2018 ISDA Choice of Court and Governing Law Guide

ISDA has published a new Choice of Court and Governing Law Guide following a consultation with its members last year.

There were a number of perceived issues with the drafting of the jurisdiction and choice of law clauses in the 1992 and 2002 ISDA Master Agreements. These were highlighted during the consultation and the guide contains new clauses which aim to deal with those issues.

The guide includes optional model forms of exclusive and non-exclusive jurisdiction clauses as well as an alternative governing law clause.  These are designed to replace in their entirety the existing clauses for new contracts. They are not designed automatically to amend existing agreements and parties wishing to amend existing agreements will need to include appropriate wording in an amended schedule to reflect that.

Jurisdiction clauses

The drafting of the jurisdiction clauses in the 1992 and 2002 Master Agreements was complex and there was scope for confusion. Although there were good historic reasons for the form of words used, developments since the agreements were originally published had complicated matters and some of the most problematic wording was drafted by reference to legislation which has now been largely superseded.

The clauses in both agreements as originally drafted provided generally for non-exclusive jurisdiction but they did this by employing different wording. They also provided for exclusive jurisdiction in certain circumstances – those circumstances differing between the two agreements.  The complicated drafting was open to interpretation and led to a number of cases coming before the courts. There was little or no justification for the differences between the two agreements. Furthermore, the lack of a clear exclusive jurisdiction clause meant that the parties would not be able to take full advantage of The Hague Convention on Choice of Court Agreements (the Hague Convention) where appropriate.

Following the consultation with members, ISDA has now very sensibly drafted two forms of model jurisdiction clauses; a straightforward exclusive jurisdiction clause (in two versions) and, alternatively, a straightforward non-exclusive jurisdiction clause. The two versions of the exclusive clause are used depending on the selection of either English or New York law as the governing law.

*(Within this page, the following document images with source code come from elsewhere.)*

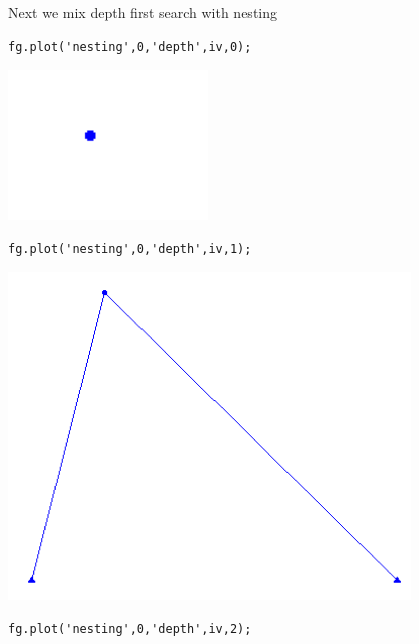 Next we mix depth first search with nesting


\begin{lstlisting}
fg.plot('nesting',0,'depth',iv,0);
\end{lstlisting}

\includegraphics{images/plot14.png}
 

 
\begin{lstlisting}
fg.plot('nesting',0,'depth',iv,1);
\end{lstlisting}

\includegraphics{images/plot15.png}
 

 
\begin{lstlisting}
fg.plot('nesting',0,'depth',iv,2);
\end{lstlisting}


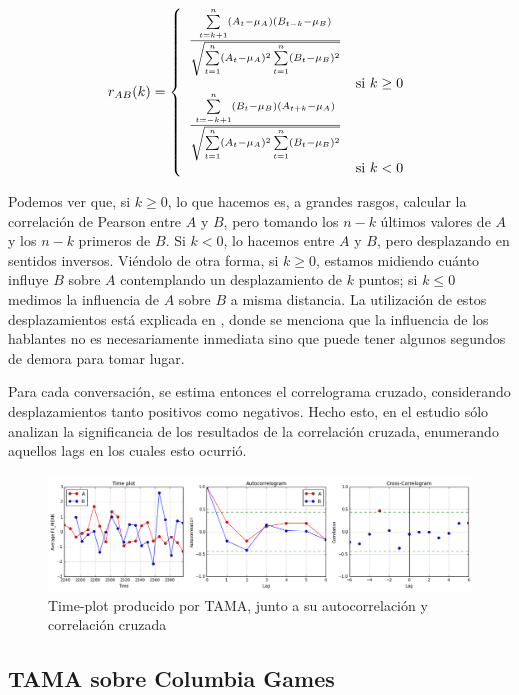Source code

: \begin{equation}
  \label{cross_correlation_definition}
  r_{AB}(k) =
  \left\{
    \begin{array}{ll}
      \frac{\sum\limits_{t=k+1}^n (A_t - \mu_{A}) (B_{t-k} - \mu_{B})}{\sqrt{\sum\limits_{t=1}^n (A_t - \mu_{A})^2\sum\limits_{t=1}^n (B_t - \mu_{B})^2}} \\ & \mbox{si } k \geq 0 \\
      \frac{\sum\limits_{t=-k+1}^n (B_t - \mu_{B}) (A_{t+k} - \mu_{A})}{\sqrt{\sum\limits_{t=1}^n (A_t - \mu_{A})^2\sum\limits_{t=1}^n (B_t - \mu_{B})^2}} \\  & \mbox{si } k < 0
    \end{array}
  \right.
\end{equation}

Podemos ver que, si $k \geq 0$, lo que hacemos es, a grandes rasgos, calcular la correlación de Pearson entre $A$ y $B$, pero tomando los $n-k$ últimos valores de $A$ y los $n-k$ primeros de $B$. Si $k < 0$, lo hacemos entre $A$ y $B$, pero desplazando en sentidos inversos. Viéndolo de otra forma, si $k \geq 0$, estamos midiendo cuánto influye $B$ sobre $A$ contemplando un desplazamiento de $k$ puntos; si $k \leq 0$ medimos la influencia de $A$ sobre $B$ a misma distancia. La utilización de estos desplazamientos está explicada en \cite{gravano2015backward}, donde se menciona que la influencia de los hablantes no es necesariamente inmediata sino que puede tener algunos segundos de demora para tomar lugar. 

Para cada conversación, se estima entonces el correlograma cruzado, considerando desplazamientos tanto positivos como negativos. Hecho esto, en el estudio \cite{KOU2008.2} sólo analizan la significancia de los resultados de la correlación cruzada, enumerando aquellos lags en los cuales esto ocurrió.

\begin{figure}[b]
\centering
\includegraphics[width=\textwidth]{images/time_plot_with_cross_correlation.png}
\caption{Time-plot producido por TAMA, junto a su autocorrelación y correlación cruzada}
\end{figure}


\subsection{TAMA sobre Columbia Games}
\label{sec:tama_modifications}

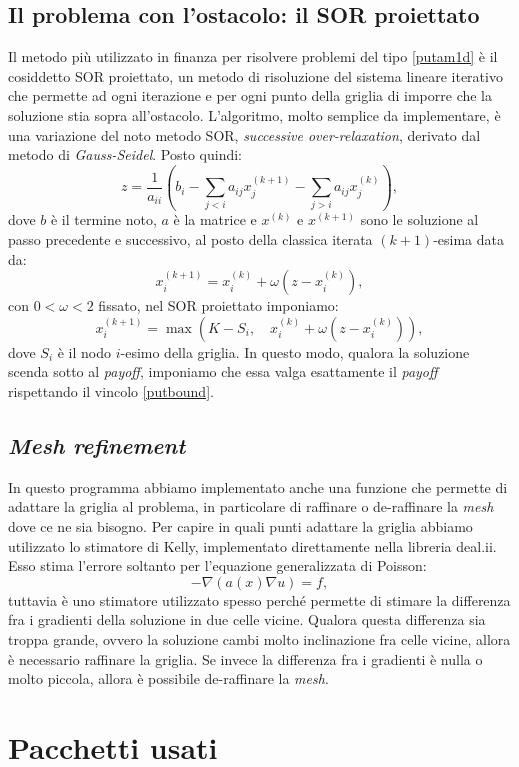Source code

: \documentclass[a4paper,10pt]{report}
\theoremstyle{plain}
\theoremstyle{definition}
\theoremstyle{remark}
\begin{document}
\section{Il problema con l'ostacolo: il SOR proiettato}
Il metodo pi\`u utilizzato in finanza per risolvere problemi del tipo \eqref{putam1d}  \`e il cosiddetto SOR proiettato, un metodo di risoluzione del sistema lineare iterativo che permette ad ogni iterazione e per ogni punto della griglia di imporre che la soluzione stia sopra all'ostacolo. L'algoritmo, molto semplice da implementare, \`e una variazione del noto metodo SOR, \emph{successive over-relaxation}, derivato dal metodo di \emph{Gauss-Seidel}. Posto quindi: $$z=\frac{1}{a_{ii}}\left(b_i-\sum_{j<i}a_{ij}x_j^{(k+1)}-\sum_{j>i}a_{ij}x_j^{(k)}\right),$$dove $b$ \`e il termine noto, $a$ \`e la matrice e $x^{(k)}$ e $x^{(k+1)}$ sono le soluzione al passo precedente e successivo, al posto della classica iterata $(k+1)$-esima data da: $$x_i^{(k+1)}=x_i^{(k)}+\omega(z-x_i^{(k)}),$$con $0<\omega<2$ fissato, nel SOR proiettato imponiamo: $$x_i^{(k+1)}=\max\left(K-S_i,\quad x_i^{(k)}+\omega(z-x_i^{(k)})\right),$$dove $S_i$ \`e il nodo $i$-esimo della griglia. In questo modo, qualora la soluzione scenda sotto al \emph{payoff}, imponiamo che essa valga esattamente il \emph{payoff} rispettando il vincolo \eqref{putbound}.
\section{\emph{Mesh refinement}}
In questo programma abbiamo implementato anche una funzione che permette di adattare la griglia al problema, in particolare di raffinare o de-raffinare la \emph{mesh} dove ce ne sia bisogno. Per capire in quali punti adattare la griglia abbiamo utilizzato lo stimatore di Kelly, implementato direttamente nella libreria \textsf{deal.ii}. Esso stima l'errore soltanto per l'equazione generalizzata di Poisson: $$-\nabla\left(a(x)\nabla u\right)=f,$$tuttavia \`e uno stimatore utilizzato spesso perch\'e permette di stimare la differenza fra i gradienti della soluzione in due celle vicine. Qualora questa differenza sia troppa grande, ovvero la soluzione cambi molto inclinazione fra celle vicine, allora \`e necessario raffinare la griglia. Se invece la differenza fra i gradienti \`e nulla o molto piccola, allora \`e possibile de-raffinare la \emph{mesh}.
\chapter{Pacchetti usati}
\end{document}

The exclusive clauses conform to the requirements of the Hague Convention. Hague Convention contracting states are required to give effect to such agreements made in favour of a contracting state and judgments from a court in a contracting state will be recognised and enforced in other contracting states. At present, the Hague Convention contracting states are the EU, Mexico and Singapore. It is anticipated that further states will ratify the Convention in the future meaning that it is likely to grow in importance

Drafting the clauses in this way means that from the English Court’s point of view, if the UK independently ratifies the Hague Convention post Brexit (as the UK Government has suggested it will do) then the Convention should facilitate the enforcement of English judgments in the EU.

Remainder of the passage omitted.